I'm no longer as much a fan of Harry Turtledove as I used to be, but I still like his Basil Argyros stories. These are set in an alternate world where Mohammed became a Christian and never founded Islam. Most of these stories can found in AGENT OF BYZANTIUM (which reminds me of Poul Anderson's AGENT OF THE TERRAN EMPIRE).

And I absolutely agree with your comments S.M. Stirling's PESHAWAR LANCERS and CONQUISTADOR! I would include as well his fascinatingly gruesome Draka books.

We get some hints about what might have happened if the Sarajevo assassination had not occurred, in Stirling's Time Patrol story. Austria-Hungary remained a great power, indeed she seemed to actually become stronger than Germany. At any rate, Austria-Hungary was the senior partner in the Triple Alliance of herself, Germany, and Ottoman Turkey.

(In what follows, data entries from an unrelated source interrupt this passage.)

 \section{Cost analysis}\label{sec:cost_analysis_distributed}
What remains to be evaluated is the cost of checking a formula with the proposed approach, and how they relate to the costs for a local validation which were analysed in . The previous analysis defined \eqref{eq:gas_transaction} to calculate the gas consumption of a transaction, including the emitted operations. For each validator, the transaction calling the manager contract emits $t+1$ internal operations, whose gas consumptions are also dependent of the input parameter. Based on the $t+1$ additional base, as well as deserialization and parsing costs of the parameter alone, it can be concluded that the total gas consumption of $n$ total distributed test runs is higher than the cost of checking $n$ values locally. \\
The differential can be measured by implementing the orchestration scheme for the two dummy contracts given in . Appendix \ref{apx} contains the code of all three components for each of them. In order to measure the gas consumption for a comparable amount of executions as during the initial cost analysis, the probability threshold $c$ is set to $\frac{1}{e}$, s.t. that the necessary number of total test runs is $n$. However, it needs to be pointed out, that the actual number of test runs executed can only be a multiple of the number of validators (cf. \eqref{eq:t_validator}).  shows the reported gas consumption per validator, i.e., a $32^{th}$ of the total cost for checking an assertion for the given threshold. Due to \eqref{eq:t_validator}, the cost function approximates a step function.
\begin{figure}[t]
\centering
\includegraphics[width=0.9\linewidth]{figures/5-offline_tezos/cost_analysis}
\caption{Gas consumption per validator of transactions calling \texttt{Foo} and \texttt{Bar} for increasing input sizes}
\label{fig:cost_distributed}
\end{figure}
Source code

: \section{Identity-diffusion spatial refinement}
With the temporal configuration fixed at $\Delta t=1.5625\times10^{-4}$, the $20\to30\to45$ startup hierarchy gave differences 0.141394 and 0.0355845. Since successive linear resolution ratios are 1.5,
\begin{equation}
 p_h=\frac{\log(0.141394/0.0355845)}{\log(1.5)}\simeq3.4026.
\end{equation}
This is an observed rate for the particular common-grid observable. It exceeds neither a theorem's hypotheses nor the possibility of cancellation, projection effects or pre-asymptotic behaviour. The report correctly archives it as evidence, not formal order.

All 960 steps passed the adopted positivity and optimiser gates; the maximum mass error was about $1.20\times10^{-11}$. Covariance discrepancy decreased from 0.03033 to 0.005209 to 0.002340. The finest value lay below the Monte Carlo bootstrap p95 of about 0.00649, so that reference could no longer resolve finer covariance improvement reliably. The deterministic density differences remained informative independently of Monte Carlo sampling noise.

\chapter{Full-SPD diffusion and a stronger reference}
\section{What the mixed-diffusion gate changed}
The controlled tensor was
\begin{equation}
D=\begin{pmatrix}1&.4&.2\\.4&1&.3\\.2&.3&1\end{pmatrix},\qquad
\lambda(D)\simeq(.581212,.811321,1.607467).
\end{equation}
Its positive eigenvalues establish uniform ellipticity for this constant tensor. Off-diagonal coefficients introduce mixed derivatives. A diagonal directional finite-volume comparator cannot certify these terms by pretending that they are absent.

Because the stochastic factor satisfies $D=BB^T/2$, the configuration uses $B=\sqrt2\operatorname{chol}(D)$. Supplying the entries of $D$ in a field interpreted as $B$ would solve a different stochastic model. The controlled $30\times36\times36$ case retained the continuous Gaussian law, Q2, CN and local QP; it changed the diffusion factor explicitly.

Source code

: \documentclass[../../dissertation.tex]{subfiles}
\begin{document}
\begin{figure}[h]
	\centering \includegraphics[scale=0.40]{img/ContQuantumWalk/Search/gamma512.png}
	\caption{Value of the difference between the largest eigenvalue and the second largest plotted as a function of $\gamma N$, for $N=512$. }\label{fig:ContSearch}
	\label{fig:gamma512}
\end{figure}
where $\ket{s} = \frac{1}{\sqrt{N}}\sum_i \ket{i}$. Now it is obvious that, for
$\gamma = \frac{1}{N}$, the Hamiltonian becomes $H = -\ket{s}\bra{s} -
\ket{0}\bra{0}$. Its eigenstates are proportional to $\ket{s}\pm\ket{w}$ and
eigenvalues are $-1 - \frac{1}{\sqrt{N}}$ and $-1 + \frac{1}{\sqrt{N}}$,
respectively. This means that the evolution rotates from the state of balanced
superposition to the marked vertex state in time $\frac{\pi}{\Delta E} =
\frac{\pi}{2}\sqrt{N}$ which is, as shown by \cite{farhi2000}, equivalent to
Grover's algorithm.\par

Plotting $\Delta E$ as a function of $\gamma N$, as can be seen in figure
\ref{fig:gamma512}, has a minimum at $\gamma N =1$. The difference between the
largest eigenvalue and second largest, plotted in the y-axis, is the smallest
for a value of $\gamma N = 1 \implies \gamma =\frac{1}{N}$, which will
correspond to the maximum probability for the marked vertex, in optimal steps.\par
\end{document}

But there were ominous signs: the alliance was an unhappy one.

Sean

David Birr said...

*The Crossroads of Time* by Norton (and its sequel, *Quest Crosstime*), mentioned in my comment for "All the Alternative Histories," is comparable to the Paratime Police series in showing the operations of a law enforcement group, the Wardsmen.

Turtledove has done a "young adult" series which directly salutes Piper by having its Crosstime technology developed by people with names based on those Piper used: for Piper, the developers were Ghaldron and Hesthor, while for Turtledove, they're Galbraith and Hester. Turtledove's series doesn't involve an actual police agency; instead, the corporation controlling crosstime traffic does its best to regulate itself so the government won't step in.

Sean M. Brooks said...

Hi, David!

And if my memory is correct this "Crosstime Corporation" tries to VERY discreetly introduce ideas about science and technology in timelines with less developed technology. With the view of encouraging such alternate Earths developing a true science.

Sean

David Birr said...

Sean:
I haven't read the greater portion of Turtledove's Crosstime series, in fact, but my impression was the opposite: rather like Piper's Paracops, Crosstime Traffic (its official name) wanted to PREVENT other timelines developing advanced technology -- because that might lead to those lines becoming competitors ... or invaders. They wouldn't actually SABOTAGE tech development, I believe, but they certainly weren't trying to assist it in any of the stories I read or skimmed.

True, Crosstime Traffic's agents sometimes sold gadgets that were far enough advanced by local standards to start people speculating, though the stuff was outdated in the home timeline. But that was through NEGLIGENCE, not policy, and noted as a problem. (For one thing, it might cause the government to take a greater role in regulating the corporation.)

The book *The Gladiator* DID have Crosstime Traffic discreetly working to introduce POLITICAL ideas -- because that was a universe where the Soviets conquered the world (Kennedy backed off on the Cuban missiles, the US pulled out of 'Nam in '68 ... and the dominoes fell...).

Sean M. Brooks said...

Hi, David!

Dang! I seem to be wrong about Turtledove's Crosstime series. I do remember in GUNPOWDER EMPIRE one of the characters thinking that introducing gadgets slightly ahead of the level reached by the alternate Earth would encourage a true science.

I can only conclude I need to seriously read Turtledove's Crosstime books!